BEGIN Study material

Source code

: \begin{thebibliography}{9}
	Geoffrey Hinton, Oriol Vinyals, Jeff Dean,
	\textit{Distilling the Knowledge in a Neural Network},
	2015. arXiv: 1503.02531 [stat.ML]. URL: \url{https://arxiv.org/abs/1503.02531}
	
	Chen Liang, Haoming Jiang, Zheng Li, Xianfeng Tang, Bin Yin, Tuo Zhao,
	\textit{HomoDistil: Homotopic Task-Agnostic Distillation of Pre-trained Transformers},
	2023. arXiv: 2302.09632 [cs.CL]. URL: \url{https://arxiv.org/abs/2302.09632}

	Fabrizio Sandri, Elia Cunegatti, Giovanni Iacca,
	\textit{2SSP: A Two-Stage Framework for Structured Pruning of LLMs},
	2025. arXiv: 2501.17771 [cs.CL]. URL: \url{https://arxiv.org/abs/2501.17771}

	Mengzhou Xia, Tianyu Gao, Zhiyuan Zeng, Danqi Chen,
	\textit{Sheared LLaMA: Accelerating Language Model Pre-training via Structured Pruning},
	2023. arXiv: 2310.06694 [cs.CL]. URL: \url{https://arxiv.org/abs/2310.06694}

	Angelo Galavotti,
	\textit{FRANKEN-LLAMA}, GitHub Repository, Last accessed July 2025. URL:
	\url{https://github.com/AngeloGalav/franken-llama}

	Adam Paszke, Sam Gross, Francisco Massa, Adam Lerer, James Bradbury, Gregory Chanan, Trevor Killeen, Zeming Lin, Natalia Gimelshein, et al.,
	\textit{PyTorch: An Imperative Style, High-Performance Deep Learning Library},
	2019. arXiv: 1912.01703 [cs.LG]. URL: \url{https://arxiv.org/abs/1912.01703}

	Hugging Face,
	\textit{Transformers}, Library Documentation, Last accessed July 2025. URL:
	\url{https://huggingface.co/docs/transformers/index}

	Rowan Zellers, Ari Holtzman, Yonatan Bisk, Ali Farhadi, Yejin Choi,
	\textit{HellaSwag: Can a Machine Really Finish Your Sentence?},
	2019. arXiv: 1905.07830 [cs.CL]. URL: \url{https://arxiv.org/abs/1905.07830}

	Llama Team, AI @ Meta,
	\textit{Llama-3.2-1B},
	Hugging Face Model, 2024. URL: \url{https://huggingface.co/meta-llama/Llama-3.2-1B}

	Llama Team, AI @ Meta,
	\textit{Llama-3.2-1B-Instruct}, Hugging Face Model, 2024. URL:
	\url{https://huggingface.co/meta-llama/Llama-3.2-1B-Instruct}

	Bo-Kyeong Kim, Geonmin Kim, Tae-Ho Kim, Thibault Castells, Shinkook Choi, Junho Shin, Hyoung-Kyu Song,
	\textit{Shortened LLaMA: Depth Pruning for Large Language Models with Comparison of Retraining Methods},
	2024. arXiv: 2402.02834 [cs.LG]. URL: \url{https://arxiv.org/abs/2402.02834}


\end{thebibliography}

END Study material

Please give back the entries above, unchanged and complete.

#### Expected answer
Source code

: \begin{thebibliography}{9}
	Geoffrey Hinton, Oriol Vinyals, Jeff Dean,
	\textit{Distilling the Knowledge in a Neural Network},
	2015. arXiv: 1503.02531 [stat.ML]. URL: \url{https://arxiv.org/abs/1503.02531}
	
	Chen Liang, Haoming Jiang, Zheng Li, Xianfeng Tang, Bin Yin, Tuo Zhao,
	\textit{HomoDistil: Homotopic Task-Agnostic Distillation of Pre-trained Transformers},
	2023. arXiv: 2302.09632 [cs.CL]. URL: \url{https://arxiv.org/abs/2302.09632}

	Fabrizio Sandri, Elia Cunegatti, Giovanni Iacca,
	\textit{2SSP: A Two-Stage Framework for Structured Pruning of LLMs},
	2025. arXiv: 2501.17771 [cs.CL]. URL: \url{https://arxiv.org/abs/2501.17771}

	Mengzhou Xia, Tianyu Gao, Zhiyuan Zeng, Danqi Chen,
	\textit{Sheared LLaMA: Accelerating Language Model Pre-training via Structured Pruning},
	2023. arXiv: 2310.06694 [cs.CL]. URL: \url{https://arxiv.org/abs/2310.06694}

	Angelo Galavotti,
	\textit{FRANKEN-LLAMA}, GitHub Repository, Last accessed July 2025. URL:
	\url{https://github.com/AngeloGalav/franken-llama}

	Adam Paszke, Sam Gross, Francisco Massa, Adam Lerer, James Bradbury, Gregory Chanan, Trevor Killeen, Zeming Lin, Natalia Gimelshein, et al.,
	\textit{PyTorch: An Imperative Style, High-Performance Deep Learning Library},
	2019. arXiv: 1912.01703 [cs.LG]. URL: \url{https://arxiv.org/abs/1912.01703}

	Hugging Face,
	\textit{Transformers}, Library Documentation, Last accessed July 2025. URL:
	\url{https://huggingface.co/docs/transformers/index}

	Rowan Zellers, Ari Holtzman, Yonatan Bisk, Ali Farhadi, Yejin Choi,
	\textit{HellaSwag: Can a Machine Really Finish Your Sentence?},
	2019. arXiv: 1905.07830 [cs.CL]. URL: \url{https://arxiv.org/abs/1905.07830}

	Llama Team, AI @ Meta,
	\textit{Llama-3.2-1B},
	Hugging Face Model, 2024. URL: \url{https://huggingface.co/meta-llama/Llama-3.2-1B}

	Llama Team, AI @ Meta,
	\textit{Llama-3.2-1B-Instruct}, Hugging Face Model, 2024. URL:
	\url{https://huggingface.co/meta-llama/Llama-3.2-1B-Instruct}

	Bo-Kyeong Kim, Geonmin Kim, Tae-Ho Kim, Thibault Castells, Shinkook Choi, Junho Shin, Hyoung-Kyu Song,
	\textit{Shortened LLaMA: Depth Pruning for Large Language Models with Comparison of Retraining Methods},
	2024. arXiv: 2402.02834 [cs.LG]. URL: \url{https://arxiv.org/abs/2402.02834}


\end{thebibliography}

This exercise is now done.